» EXERCISE DIRECTIONS
Scan the entries below and extract each line with the word "summary" in it.

Items listed in a dataset
^^^^^^^^

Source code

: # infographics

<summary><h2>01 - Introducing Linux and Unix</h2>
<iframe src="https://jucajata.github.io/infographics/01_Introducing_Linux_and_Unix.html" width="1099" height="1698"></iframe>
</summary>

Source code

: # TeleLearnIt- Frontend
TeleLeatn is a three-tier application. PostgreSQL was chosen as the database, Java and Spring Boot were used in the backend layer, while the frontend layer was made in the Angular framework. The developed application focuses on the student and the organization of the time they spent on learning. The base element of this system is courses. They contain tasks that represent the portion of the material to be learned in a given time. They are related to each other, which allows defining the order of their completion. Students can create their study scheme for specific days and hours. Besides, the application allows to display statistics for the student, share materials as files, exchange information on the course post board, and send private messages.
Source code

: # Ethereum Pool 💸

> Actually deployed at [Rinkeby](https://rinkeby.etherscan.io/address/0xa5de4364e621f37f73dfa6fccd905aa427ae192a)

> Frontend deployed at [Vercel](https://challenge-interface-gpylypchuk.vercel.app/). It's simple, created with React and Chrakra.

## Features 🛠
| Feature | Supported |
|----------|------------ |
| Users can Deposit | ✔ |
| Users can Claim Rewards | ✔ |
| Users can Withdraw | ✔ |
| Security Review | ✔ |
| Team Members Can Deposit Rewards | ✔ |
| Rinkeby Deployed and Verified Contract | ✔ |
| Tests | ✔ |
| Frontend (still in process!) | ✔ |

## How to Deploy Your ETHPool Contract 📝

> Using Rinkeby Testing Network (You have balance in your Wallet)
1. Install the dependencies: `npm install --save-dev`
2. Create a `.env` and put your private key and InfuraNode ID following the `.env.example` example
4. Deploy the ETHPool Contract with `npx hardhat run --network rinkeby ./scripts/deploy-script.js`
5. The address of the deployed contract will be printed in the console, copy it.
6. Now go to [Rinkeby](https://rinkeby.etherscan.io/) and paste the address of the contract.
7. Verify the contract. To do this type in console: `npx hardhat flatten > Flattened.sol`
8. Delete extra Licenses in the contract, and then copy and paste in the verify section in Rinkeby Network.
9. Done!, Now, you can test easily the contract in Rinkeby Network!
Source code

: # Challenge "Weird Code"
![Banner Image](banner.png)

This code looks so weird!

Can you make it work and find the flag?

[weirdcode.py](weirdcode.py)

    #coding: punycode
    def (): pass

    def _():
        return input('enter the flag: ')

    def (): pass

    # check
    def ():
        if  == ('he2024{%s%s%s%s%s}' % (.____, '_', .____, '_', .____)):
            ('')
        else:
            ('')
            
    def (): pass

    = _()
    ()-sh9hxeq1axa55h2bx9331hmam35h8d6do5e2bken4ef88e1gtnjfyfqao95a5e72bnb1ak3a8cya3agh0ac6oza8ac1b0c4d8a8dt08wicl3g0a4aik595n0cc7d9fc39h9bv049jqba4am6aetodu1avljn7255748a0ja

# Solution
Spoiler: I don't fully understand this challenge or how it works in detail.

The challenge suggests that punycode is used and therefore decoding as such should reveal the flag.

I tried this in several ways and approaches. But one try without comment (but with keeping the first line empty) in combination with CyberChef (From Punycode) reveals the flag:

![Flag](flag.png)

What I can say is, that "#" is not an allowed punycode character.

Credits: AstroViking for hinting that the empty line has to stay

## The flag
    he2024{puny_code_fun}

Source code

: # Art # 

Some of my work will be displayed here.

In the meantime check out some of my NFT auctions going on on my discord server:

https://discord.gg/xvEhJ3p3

^^^^^^^^

» ANSWER FOR THIS EXERCISE
<summary><h2>01 - Introducing Linux and Unix</h2>
</summary>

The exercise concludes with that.